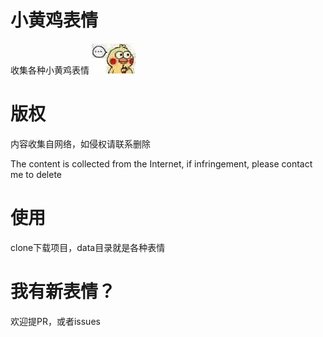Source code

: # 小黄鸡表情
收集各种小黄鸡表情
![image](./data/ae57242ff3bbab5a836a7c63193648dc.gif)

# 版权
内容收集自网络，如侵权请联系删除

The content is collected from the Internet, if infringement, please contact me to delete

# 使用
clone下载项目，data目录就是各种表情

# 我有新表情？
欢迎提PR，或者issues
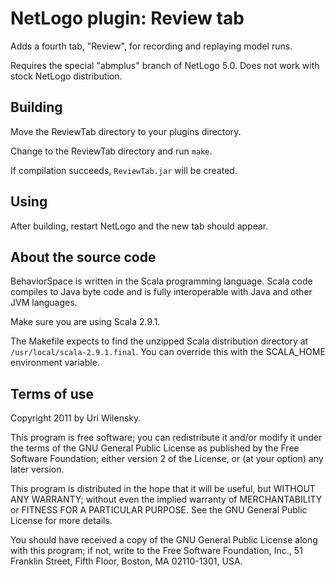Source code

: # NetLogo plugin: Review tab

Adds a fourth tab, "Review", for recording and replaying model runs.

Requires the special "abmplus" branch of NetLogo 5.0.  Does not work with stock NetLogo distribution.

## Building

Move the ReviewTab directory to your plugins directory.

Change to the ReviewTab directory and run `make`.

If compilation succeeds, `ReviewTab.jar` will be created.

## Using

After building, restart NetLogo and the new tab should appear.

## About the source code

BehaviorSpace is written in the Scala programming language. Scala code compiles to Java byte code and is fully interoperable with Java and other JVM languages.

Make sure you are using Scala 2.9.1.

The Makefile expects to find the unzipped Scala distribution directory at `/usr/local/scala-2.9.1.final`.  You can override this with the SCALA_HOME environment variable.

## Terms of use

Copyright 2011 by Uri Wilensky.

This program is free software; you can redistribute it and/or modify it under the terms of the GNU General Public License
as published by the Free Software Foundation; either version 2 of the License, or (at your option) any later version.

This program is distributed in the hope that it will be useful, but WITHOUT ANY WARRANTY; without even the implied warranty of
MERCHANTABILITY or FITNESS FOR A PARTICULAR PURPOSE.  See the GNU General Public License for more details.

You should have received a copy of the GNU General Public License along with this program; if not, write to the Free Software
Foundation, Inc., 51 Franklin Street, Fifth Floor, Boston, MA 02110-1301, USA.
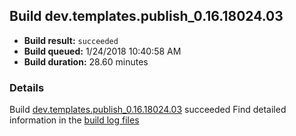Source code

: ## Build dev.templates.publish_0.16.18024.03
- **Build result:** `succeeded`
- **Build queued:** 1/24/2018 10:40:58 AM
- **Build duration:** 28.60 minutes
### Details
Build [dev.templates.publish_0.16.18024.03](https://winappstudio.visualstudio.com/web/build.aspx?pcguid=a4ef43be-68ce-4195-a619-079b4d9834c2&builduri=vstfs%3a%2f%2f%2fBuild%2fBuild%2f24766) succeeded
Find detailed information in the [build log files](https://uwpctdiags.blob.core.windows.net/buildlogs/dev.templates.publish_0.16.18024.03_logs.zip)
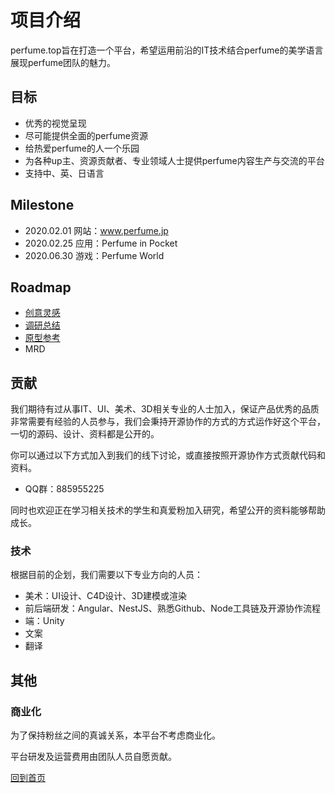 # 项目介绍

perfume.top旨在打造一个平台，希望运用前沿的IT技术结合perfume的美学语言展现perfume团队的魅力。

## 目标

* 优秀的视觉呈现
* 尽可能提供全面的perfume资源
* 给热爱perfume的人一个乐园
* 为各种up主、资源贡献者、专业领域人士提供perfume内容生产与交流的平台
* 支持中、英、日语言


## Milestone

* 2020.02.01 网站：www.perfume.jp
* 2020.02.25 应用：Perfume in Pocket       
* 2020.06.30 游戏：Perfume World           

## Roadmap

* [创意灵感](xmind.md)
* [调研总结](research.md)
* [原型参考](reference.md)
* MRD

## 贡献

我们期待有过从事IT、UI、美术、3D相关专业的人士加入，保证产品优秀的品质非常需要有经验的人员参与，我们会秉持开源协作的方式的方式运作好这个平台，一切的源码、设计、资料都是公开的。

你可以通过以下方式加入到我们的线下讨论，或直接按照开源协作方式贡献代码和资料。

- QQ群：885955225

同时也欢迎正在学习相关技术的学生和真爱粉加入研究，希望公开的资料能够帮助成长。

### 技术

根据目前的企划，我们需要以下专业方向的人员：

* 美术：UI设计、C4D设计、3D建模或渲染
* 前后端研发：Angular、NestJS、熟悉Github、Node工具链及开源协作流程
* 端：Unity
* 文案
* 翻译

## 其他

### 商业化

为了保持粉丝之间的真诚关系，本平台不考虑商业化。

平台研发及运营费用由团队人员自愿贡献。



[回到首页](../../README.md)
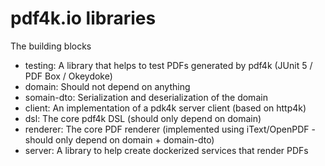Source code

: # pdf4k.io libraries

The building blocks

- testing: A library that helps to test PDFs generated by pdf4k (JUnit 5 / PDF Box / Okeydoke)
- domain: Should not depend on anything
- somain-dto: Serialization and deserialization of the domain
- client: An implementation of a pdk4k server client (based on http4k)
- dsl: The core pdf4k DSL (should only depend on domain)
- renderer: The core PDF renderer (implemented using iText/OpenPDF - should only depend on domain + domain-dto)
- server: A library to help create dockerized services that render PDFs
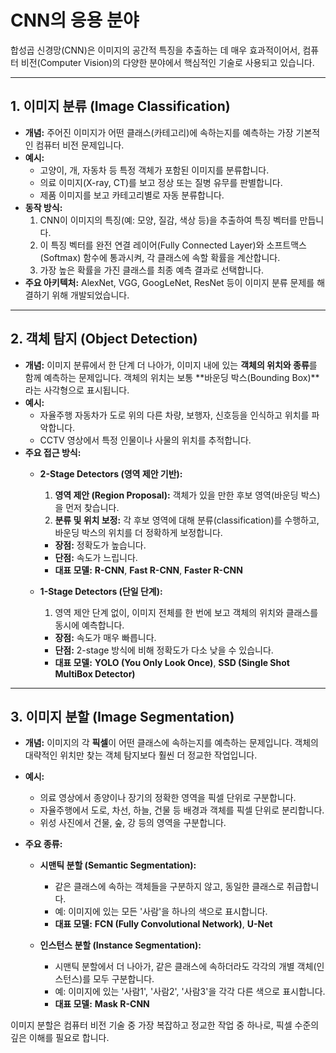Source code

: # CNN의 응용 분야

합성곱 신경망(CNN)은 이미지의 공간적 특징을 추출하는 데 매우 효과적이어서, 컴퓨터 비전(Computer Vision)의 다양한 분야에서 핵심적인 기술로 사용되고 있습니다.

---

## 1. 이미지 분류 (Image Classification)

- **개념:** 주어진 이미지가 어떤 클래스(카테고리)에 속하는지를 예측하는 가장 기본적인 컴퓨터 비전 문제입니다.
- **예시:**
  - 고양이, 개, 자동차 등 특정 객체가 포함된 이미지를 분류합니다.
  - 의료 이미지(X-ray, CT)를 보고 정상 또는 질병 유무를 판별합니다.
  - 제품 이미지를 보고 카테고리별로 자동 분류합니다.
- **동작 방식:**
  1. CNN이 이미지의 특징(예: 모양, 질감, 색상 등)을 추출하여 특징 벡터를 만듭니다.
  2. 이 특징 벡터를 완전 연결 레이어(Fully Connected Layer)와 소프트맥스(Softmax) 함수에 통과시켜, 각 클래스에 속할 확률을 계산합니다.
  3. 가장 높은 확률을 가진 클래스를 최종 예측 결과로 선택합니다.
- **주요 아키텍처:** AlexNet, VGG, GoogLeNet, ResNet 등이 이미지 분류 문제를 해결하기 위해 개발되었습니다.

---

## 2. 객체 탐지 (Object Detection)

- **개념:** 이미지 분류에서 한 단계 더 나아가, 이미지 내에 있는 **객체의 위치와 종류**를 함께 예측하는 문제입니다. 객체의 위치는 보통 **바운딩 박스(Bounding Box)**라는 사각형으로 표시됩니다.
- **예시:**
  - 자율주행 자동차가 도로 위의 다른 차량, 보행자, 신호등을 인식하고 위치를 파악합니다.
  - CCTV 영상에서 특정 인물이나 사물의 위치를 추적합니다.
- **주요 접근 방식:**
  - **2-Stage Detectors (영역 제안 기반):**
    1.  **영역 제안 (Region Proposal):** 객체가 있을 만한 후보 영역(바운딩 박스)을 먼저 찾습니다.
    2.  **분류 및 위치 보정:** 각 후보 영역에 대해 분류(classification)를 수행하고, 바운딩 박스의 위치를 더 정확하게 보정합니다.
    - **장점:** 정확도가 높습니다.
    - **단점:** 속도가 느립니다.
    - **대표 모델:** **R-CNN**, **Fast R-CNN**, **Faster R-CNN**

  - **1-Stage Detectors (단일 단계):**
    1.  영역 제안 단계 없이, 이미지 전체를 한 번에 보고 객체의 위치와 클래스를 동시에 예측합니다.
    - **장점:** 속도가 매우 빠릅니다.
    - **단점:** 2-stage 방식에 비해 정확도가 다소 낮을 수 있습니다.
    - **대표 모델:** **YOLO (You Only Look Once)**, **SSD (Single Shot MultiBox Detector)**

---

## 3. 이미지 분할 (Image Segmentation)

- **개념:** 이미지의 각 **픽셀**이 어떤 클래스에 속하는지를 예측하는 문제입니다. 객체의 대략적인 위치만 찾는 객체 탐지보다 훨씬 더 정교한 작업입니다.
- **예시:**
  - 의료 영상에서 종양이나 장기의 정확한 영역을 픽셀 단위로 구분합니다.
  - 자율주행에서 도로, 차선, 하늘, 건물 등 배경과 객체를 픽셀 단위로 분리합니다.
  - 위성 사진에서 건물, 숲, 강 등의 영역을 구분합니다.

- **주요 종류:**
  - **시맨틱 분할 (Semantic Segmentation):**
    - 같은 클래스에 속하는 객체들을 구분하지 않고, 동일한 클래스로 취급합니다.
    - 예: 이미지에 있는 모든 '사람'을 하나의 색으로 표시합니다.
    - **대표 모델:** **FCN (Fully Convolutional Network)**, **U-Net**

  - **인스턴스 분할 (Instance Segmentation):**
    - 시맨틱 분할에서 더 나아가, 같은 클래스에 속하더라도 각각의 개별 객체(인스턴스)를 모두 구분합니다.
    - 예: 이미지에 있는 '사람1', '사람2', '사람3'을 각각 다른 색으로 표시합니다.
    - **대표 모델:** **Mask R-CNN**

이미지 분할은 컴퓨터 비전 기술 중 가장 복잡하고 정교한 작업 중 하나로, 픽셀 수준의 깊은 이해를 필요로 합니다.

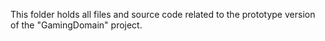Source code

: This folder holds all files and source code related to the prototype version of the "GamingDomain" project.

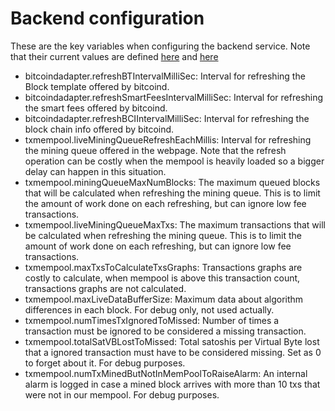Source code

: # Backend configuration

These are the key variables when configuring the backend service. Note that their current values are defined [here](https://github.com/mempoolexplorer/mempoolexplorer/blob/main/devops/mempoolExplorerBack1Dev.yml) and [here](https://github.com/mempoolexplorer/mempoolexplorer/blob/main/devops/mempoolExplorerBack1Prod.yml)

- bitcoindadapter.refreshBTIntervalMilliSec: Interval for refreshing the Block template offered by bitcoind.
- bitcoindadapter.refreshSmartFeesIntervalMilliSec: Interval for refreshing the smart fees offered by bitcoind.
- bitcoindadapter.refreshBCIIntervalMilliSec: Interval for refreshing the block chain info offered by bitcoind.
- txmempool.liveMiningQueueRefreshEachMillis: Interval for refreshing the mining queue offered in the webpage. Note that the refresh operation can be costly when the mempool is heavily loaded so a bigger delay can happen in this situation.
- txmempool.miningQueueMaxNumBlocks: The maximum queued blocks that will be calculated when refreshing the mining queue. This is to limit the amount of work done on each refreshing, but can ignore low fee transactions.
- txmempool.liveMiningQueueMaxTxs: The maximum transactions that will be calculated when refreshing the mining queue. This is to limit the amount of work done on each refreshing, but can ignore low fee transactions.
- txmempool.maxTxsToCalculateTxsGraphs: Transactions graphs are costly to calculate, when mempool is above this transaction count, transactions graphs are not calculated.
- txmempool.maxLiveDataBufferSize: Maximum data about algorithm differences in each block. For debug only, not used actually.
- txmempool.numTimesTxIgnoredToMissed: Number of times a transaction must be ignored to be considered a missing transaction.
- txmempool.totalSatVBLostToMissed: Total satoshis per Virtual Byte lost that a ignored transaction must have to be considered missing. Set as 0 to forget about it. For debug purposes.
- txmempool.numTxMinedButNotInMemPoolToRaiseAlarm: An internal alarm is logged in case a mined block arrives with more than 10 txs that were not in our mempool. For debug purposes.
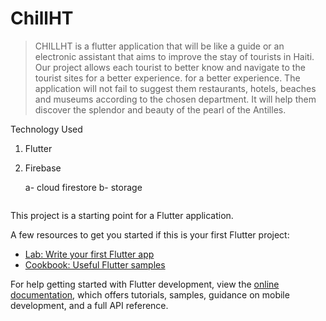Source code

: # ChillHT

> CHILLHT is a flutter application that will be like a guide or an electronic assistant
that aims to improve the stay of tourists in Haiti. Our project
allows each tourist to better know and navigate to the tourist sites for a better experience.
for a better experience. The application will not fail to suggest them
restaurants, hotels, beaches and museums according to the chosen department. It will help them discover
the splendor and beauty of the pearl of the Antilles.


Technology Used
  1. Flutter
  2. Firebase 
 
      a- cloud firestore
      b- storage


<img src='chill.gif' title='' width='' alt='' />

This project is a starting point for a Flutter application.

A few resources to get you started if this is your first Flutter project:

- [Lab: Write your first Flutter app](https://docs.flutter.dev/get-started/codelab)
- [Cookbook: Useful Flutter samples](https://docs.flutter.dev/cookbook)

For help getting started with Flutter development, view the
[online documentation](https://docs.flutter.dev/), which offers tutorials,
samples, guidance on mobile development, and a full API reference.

* _Problem requirements_
From the line that holds "A few resources" to the last line of the records above, print each line exactly. Add nothing else.

* _Response area_
A few resources to get you started if this is your first Flutter project:

- [Lab: Write your first Flutter app](https://docs.flutter.dev/get-started/codelab)
- [Cookbook: Useful Flutter samples](https://docs.flutter.dev/cookbook)

For help getting started with Flutter development, view the
[online documentation](https://docs.flutter.dev/), which offers tutorials,
samples, guidance on mobile development, and a full API reference.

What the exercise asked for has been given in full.